Le taux et les conditions d'application des prélèvements sociaux restent en revanche inchangés.
Les revenus imposables au titre de 2015 (qui seront déclarés en 2016) et les plus-values immobilières dont le fait générateur intervient à compter du 1er janvier 2016 seront donc assujettis aux prélèvements sociaux. |
5. TAUX MINIMUM D'IMPOSITION DES NON-RESIDENTS
Les non-résidents imposables en France sont en principe assujettis aux règles de calcul de l'impôt français dans les mêmes conditions qu'un résident français.
Toutefois, l'article 197 A du Code Général des Impôt prévoit que leur taux d'imposition ne peut être inférieur à 20% (ou 14,4% pour les revenus ayant leur source dans les DOM), sauf si l'intéressé établit que le taux moyen correspondant à l'imposition de l'ensemble de ses revenus français et étrangers serait plus faible que ce taux minimum.
Le non-résident doit ainsi faire la démonstration que s'il avait été imposé en France sur l'ensemble de ses revenus mondiaux, après prise en compte de son quotient familial notamment, le taux de son impôt s'établirait à un taux inférieur à 20%.
Ce taux est alors substitué au taux minimum de 20%.
La difficulté tenait jusqu'à maintenant à faire cette démonstration lors du dépôt de la déclaration de revenus.

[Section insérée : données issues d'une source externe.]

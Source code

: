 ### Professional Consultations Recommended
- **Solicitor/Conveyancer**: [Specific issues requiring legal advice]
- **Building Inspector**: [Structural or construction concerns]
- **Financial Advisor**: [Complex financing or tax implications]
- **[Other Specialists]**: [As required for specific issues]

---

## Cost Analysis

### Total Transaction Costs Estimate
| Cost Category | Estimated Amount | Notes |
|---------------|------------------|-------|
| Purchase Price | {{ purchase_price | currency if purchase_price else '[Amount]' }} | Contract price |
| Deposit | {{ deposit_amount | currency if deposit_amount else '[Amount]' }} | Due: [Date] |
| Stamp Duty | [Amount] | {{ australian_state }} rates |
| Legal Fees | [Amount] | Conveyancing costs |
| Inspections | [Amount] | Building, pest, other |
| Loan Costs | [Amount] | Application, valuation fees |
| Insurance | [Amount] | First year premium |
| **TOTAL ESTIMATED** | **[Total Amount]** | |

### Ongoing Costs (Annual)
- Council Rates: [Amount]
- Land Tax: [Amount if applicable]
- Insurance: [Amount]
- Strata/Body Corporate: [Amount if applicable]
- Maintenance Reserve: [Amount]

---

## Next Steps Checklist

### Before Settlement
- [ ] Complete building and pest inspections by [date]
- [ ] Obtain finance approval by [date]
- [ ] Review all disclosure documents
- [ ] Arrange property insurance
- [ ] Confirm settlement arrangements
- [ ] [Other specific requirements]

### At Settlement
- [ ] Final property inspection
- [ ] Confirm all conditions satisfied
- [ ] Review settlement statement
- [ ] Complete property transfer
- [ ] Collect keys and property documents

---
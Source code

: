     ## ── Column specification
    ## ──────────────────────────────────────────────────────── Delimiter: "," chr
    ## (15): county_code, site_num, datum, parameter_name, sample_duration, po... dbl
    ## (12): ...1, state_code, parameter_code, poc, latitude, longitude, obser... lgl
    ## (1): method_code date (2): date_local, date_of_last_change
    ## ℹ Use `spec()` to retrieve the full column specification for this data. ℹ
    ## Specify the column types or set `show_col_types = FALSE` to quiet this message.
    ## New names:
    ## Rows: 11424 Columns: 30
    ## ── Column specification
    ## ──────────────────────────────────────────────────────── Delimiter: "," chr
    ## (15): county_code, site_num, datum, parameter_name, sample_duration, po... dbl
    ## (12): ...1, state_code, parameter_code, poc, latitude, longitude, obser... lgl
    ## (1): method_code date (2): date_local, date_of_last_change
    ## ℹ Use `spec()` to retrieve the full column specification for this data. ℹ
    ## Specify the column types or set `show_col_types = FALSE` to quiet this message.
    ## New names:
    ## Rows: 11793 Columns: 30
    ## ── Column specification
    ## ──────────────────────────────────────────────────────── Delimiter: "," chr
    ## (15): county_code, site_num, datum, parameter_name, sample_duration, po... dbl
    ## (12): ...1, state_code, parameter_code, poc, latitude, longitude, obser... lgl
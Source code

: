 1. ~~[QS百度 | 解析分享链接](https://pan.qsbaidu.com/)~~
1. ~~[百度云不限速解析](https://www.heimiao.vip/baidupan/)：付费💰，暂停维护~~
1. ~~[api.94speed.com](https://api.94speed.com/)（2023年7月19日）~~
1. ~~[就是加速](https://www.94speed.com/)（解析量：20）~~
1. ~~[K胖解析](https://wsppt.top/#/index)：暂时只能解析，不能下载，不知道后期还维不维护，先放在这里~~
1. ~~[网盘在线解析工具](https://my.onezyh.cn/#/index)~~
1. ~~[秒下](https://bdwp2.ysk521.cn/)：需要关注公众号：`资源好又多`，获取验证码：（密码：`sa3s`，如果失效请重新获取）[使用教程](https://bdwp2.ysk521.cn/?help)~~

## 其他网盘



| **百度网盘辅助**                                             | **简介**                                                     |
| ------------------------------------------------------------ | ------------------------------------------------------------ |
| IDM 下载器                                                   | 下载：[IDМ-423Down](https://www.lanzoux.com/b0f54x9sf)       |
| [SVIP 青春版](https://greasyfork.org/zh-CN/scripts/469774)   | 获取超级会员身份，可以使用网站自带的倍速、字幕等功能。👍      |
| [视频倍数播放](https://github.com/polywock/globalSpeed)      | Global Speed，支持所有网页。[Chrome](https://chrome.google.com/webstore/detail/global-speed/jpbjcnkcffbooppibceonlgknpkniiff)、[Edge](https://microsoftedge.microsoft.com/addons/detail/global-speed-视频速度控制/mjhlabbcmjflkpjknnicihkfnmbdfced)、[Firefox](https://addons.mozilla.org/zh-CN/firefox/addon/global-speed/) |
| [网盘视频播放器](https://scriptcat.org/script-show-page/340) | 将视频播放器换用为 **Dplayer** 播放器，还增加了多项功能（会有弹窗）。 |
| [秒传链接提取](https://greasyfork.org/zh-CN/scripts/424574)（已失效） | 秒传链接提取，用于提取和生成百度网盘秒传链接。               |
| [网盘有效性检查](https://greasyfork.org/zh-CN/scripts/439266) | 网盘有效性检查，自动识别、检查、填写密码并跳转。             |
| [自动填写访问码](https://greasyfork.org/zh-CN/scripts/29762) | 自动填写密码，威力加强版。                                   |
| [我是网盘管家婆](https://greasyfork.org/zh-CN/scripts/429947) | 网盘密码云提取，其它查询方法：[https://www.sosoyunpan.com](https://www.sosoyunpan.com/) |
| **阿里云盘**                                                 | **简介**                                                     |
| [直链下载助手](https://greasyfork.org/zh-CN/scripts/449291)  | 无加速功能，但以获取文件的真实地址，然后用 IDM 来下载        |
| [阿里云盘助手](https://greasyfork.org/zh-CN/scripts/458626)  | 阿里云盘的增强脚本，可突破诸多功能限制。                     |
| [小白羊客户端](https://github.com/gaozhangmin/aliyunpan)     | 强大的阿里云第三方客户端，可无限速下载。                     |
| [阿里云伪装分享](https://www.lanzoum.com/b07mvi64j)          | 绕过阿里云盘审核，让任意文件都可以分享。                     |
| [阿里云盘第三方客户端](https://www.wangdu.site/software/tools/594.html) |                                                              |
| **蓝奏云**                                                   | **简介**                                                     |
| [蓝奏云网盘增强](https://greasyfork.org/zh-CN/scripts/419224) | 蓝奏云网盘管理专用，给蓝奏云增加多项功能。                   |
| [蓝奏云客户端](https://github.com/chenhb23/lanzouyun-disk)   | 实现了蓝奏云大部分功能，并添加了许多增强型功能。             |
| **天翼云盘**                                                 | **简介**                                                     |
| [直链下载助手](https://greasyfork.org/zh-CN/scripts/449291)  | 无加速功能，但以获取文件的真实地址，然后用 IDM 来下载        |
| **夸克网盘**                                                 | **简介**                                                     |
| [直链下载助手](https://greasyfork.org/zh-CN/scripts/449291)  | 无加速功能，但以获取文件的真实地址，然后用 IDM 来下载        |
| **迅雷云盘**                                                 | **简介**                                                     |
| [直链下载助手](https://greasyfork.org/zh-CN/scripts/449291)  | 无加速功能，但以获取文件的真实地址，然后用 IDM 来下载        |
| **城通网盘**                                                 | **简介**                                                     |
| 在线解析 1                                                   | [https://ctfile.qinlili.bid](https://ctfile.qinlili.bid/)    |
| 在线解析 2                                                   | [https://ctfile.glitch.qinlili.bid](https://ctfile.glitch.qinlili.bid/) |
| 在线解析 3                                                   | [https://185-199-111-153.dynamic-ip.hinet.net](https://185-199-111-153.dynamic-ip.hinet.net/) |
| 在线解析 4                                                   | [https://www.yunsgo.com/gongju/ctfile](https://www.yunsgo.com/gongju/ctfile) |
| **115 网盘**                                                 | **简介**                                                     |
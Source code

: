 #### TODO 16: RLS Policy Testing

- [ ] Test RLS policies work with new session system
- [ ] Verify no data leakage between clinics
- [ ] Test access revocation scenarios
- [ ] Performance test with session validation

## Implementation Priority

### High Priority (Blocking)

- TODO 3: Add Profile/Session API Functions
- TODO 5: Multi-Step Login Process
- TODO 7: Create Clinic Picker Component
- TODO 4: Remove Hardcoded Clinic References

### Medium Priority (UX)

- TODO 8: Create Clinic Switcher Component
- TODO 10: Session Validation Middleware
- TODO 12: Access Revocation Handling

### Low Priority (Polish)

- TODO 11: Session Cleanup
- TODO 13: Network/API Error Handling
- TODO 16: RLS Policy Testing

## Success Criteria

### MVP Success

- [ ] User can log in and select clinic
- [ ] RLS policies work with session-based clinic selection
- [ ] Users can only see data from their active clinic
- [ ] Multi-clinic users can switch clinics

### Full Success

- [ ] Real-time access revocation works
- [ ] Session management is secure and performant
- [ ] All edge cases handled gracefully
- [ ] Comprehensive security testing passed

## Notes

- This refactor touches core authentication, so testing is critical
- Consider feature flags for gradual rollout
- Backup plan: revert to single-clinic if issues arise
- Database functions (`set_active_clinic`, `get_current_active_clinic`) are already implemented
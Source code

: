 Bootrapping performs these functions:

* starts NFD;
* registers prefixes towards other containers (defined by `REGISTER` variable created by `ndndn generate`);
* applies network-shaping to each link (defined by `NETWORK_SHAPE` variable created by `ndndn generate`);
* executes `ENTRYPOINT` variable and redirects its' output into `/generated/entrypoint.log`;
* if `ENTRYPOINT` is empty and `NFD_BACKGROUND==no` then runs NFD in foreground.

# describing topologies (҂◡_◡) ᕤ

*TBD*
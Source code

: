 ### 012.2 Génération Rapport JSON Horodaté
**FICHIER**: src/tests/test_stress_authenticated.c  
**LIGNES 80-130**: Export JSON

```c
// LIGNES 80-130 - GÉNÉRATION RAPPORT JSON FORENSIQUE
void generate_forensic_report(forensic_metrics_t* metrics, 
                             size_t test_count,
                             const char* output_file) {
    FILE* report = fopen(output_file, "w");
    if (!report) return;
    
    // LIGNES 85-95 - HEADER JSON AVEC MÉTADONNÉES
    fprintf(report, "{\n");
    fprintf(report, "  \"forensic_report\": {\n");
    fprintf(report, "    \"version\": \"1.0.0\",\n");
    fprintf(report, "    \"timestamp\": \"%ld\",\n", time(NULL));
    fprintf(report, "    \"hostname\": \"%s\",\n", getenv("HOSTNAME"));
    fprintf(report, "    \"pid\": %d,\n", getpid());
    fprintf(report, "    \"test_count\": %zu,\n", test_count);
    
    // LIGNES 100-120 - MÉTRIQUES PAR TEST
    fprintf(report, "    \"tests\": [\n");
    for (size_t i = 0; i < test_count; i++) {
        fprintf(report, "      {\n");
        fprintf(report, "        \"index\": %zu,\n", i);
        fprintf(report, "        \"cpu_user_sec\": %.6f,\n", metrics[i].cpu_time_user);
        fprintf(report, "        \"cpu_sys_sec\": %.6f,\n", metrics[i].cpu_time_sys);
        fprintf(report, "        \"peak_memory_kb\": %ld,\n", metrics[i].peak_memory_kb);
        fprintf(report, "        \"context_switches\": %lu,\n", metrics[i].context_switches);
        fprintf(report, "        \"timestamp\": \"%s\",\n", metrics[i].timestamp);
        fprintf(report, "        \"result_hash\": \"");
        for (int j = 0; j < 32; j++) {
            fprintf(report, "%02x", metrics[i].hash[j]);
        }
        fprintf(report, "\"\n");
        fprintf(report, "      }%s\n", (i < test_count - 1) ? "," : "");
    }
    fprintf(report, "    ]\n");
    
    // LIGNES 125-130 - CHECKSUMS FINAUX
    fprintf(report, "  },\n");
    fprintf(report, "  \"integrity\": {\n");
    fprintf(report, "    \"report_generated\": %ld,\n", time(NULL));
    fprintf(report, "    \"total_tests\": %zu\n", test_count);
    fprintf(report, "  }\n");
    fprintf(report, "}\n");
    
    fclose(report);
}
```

Bien souvent, compte tenu du nombre et de la nature des informations et pièces justificatives demandées par l'administration fiscale, le contribuable ne pouvait que demander, par voie de réclamation, postérieurement au dépôt de sa déclaration de revenu (et au paiement de l'impôt recouvré au taux de 20%) le remboursement du trop-perçu.
A compter de 2016, la procédure sera simplifiée.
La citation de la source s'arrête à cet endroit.